Data records:
▼▼▼

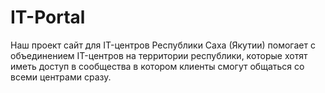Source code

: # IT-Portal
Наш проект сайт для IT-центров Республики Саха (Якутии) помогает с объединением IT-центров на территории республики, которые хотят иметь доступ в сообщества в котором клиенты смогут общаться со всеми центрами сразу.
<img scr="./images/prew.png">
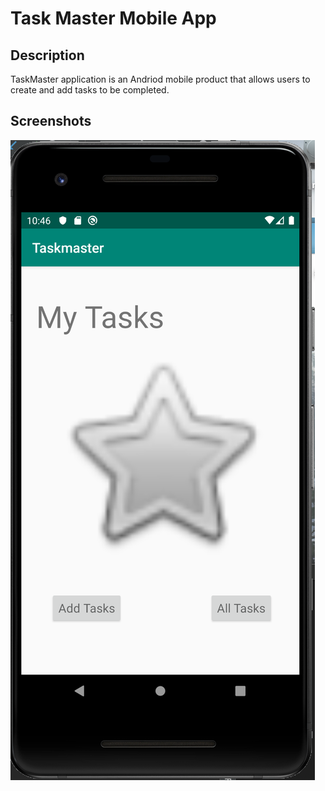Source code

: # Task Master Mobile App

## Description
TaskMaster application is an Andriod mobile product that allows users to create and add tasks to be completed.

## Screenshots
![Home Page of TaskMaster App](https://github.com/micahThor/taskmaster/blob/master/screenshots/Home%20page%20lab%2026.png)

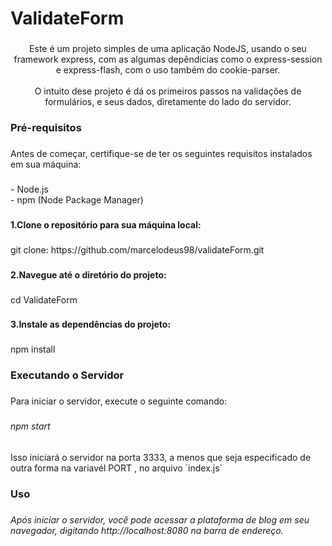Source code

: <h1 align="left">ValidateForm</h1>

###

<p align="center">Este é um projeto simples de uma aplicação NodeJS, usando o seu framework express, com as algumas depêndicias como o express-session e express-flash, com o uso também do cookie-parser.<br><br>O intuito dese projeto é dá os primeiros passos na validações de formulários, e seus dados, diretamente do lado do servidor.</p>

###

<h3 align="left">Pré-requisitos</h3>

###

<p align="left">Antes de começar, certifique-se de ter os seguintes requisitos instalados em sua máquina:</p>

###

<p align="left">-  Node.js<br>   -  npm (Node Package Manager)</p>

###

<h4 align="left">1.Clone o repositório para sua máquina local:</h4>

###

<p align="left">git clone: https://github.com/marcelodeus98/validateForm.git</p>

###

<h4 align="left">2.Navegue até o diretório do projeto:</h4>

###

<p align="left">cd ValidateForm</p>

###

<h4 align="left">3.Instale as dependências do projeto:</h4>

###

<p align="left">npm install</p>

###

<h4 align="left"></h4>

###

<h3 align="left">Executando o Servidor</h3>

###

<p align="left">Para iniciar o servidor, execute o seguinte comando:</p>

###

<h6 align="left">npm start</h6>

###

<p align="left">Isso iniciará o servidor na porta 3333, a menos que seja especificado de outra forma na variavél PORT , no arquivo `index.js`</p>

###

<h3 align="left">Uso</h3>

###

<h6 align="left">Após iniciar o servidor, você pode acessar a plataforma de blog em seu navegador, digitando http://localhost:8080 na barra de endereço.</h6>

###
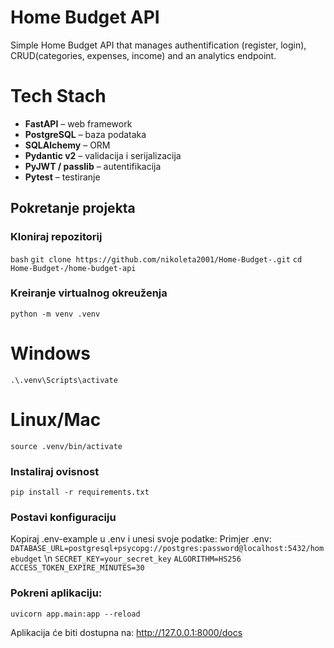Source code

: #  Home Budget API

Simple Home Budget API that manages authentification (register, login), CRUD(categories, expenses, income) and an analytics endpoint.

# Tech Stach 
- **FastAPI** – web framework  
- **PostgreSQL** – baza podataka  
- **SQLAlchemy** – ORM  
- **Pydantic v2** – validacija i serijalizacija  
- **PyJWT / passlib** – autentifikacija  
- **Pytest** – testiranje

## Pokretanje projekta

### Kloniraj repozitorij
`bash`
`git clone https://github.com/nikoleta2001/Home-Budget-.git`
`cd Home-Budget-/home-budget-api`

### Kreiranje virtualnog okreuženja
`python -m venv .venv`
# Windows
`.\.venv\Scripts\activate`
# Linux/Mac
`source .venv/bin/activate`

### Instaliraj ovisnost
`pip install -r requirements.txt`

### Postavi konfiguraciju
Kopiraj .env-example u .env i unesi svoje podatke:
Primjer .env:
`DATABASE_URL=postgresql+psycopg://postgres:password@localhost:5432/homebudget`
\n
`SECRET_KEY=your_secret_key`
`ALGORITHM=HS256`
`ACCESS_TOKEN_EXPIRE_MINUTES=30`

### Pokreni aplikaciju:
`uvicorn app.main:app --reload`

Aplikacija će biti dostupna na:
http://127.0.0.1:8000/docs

▲▲▲

What is needed: Exactly how many lines of the records hold "activate"? Give the number without any words.

Exercise solution: 2